Elektrik Kesintileri; Halka Zulüm, Kurumlara Dokunulmazlık!
Deprem bölgesinde yaşam, zaten yeterince zorken, bir de bitmek bilmeyen elektrik kesintileriyle adeta işkenceye dönüşüyor!.
Hatay’da depremzedeler, felaketin yaralarını sarmaya çalışırken, bir temel ihtiyaç olan elektriğin kesilmesiyle çaresizliğe itiliyor.

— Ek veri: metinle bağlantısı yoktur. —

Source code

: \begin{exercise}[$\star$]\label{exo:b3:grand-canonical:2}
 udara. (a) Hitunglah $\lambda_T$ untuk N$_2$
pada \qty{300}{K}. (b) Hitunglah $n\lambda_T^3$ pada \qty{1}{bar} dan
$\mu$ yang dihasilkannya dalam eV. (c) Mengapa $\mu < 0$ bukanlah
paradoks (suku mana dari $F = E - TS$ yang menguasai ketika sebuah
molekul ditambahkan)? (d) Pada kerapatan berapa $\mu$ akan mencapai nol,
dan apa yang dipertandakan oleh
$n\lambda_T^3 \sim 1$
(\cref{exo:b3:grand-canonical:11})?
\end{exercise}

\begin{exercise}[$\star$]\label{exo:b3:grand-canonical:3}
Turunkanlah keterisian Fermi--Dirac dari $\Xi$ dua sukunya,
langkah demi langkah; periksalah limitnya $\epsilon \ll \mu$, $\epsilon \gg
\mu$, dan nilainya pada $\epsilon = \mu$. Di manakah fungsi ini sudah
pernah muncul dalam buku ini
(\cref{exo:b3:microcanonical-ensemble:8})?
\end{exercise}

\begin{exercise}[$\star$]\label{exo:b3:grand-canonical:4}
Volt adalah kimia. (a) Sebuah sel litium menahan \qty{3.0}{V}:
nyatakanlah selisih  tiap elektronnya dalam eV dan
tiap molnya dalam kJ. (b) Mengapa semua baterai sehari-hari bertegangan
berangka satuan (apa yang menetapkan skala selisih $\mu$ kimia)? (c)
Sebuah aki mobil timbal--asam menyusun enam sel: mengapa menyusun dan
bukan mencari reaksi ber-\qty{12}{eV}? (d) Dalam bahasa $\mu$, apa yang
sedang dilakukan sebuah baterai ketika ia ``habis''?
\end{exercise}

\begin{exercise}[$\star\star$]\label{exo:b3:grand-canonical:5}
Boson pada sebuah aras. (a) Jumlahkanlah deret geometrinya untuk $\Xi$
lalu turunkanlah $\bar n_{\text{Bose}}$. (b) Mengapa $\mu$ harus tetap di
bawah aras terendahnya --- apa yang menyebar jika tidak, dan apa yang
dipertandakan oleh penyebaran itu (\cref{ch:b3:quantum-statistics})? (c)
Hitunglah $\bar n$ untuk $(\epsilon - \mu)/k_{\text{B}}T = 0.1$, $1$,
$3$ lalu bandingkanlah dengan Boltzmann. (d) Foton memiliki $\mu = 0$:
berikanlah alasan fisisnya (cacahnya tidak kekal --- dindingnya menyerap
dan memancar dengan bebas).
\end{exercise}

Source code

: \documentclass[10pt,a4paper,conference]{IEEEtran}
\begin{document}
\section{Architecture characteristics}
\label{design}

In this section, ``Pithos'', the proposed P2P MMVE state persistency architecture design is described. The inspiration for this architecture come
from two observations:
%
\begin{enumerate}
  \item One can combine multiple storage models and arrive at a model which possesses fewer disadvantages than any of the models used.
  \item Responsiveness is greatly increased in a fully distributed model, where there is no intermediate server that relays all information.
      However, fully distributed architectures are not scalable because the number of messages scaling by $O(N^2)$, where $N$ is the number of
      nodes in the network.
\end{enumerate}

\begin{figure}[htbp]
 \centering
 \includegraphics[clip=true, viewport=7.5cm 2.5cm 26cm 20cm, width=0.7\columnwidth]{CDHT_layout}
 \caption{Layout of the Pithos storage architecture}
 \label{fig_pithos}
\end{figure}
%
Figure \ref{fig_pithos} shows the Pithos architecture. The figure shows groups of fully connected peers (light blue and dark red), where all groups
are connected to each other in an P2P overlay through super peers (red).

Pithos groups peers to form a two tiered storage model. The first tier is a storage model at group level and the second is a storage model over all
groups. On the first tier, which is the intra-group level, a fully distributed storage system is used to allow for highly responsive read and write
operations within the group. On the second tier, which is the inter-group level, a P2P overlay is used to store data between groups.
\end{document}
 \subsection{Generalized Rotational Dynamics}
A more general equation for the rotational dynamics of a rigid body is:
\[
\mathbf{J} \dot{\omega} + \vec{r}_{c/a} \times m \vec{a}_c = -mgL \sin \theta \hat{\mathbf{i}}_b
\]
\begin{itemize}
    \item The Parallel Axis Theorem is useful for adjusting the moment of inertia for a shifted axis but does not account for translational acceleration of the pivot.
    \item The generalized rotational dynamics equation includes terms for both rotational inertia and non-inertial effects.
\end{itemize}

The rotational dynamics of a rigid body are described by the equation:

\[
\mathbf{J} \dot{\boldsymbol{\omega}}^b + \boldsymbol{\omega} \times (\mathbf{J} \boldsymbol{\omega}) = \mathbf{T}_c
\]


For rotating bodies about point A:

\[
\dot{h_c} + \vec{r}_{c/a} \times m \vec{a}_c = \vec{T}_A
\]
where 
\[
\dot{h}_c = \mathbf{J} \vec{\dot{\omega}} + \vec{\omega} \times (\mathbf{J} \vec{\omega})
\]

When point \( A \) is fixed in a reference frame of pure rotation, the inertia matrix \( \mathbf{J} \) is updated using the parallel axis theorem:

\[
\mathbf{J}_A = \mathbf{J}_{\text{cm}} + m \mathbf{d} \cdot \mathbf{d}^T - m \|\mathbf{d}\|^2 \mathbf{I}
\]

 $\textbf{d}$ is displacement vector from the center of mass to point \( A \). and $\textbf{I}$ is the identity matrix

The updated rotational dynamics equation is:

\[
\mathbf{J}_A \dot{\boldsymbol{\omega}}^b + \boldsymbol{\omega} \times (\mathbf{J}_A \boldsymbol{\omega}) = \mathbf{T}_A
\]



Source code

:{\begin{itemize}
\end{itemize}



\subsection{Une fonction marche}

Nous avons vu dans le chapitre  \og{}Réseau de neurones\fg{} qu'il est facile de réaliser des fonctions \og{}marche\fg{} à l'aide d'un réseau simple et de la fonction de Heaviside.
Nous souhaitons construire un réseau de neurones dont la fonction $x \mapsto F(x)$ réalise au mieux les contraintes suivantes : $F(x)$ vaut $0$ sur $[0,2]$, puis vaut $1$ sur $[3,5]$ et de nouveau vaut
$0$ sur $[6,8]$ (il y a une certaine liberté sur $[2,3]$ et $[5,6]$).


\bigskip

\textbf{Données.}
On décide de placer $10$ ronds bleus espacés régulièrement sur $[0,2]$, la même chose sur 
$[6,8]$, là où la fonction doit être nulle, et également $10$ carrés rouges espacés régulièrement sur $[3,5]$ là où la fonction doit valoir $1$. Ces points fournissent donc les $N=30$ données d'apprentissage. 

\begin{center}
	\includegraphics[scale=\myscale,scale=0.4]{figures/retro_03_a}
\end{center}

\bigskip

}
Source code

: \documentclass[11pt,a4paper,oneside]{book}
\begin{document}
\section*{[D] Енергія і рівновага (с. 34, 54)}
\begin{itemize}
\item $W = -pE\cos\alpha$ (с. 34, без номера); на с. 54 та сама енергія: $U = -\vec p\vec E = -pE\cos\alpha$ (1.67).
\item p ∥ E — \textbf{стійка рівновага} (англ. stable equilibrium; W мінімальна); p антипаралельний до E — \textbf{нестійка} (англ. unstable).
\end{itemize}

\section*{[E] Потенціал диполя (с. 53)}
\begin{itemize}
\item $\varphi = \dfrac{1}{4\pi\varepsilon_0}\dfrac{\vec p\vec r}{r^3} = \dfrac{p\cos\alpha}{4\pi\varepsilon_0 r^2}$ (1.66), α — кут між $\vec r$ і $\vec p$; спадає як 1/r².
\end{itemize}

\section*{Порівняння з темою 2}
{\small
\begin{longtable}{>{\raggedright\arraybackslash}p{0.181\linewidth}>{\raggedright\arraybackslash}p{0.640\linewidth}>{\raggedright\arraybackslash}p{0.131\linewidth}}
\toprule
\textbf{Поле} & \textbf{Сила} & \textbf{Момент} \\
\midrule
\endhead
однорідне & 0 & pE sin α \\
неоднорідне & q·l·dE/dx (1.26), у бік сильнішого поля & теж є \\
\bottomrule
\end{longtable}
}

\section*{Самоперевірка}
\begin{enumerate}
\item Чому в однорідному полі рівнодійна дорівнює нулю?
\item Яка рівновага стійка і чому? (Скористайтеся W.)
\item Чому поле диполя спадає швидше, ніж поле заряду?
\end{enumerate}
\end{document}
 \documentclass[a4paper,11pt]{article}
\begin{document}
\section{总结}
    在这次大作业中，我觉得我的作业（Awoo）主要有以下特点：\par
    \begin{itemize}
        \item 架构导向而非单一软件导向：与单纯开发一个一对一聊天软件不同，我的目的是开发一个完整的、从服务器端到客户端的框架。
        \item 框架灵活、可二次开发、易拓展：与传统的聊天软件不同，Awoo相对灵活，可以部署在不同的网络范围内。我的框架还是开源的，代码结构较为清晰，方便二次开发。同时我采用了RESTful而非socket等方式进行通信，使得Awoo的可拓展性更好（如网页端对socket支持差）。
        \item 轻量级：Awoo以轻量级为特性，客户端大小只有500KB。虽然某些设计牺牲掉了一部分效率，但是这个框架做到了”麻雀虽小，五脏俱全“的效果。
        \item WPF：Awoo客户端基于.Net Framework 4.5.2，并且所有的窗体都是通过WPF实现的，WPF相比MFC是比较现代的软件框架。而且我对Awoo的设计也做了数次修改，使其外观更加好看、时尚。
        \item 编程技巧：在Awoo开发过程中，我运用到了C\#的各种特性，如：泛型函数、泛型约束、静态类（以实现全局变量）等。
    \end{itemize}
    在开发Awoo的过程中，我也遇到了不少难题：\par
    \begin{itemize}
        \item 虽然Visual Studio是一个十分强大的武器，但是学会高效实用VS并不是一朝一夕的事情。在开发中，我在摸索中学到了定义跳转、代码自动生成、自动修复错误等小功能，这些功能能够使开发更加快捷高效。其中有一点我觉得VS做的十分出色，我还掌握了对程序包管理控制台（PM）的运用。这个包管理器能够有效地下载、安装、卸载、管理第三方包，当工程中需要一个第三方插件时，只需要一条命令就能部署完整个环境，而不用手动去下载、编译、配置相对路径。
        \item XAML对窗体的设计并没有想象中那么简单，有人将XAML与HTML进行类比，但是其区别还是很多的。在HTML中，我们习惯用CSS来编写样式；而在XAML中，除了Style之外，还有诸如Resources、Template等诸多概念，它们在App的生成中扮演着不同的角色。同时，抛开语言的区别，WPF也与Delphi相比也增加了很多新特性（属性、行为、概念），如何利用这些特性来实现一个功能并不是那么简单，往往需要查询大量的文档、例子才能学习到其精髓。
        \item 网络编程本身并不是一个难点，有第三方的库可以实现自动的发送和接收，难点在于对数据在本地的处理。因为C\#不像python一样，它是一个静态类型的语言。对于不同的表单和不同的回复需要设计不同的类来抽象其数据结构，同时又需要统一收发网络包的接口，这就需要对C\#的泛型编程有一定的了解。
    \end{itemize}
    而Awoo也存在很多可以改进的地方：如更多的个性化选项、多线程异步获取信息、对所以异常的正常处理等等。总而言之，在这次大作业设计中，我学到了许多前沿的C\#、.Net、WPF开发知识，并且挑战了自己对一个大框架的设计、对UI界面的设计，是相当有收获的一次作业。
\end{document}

Peki, bu kesintilerin sebebi ne?
Cevap basit: Elektriğin özelleştirilmesi ve yıllardır ihmale uğrayan altyapı yatırımları. Özel şirketler kâr peşinde koşarken, halkın en temel hakkı olan kesintisiz enerji, adeta bir lüks haline geldi.
Geçtiğimiz günlerde Hatay’da yaşanan fırtına ve yangın felaketleri, bu ihmalkârlığın faturasını bir kez daha gözler önüne serdi.
Saatlerce, hatta günlerce elektriksiz kalan Hataylılar, karanlıkta ve çaresizlikte bırakıldı.
Depremin üzerinden geçen bunca zamana rağmen ne ilgili kurumlar ne de yetkililer bu soruna kalıcı bir çözüm üretebildi.
Çözüm üretmek bir yana, sorunu ciddiye aldıklarına dair en ufak bir işaret bile yok.
Olan, her zamanki gibi halka oluyor!!.
Geçenlerde yaşadığım bir olay, bu sorumsuzluğun boyutlarını açıkça ortaya koydu.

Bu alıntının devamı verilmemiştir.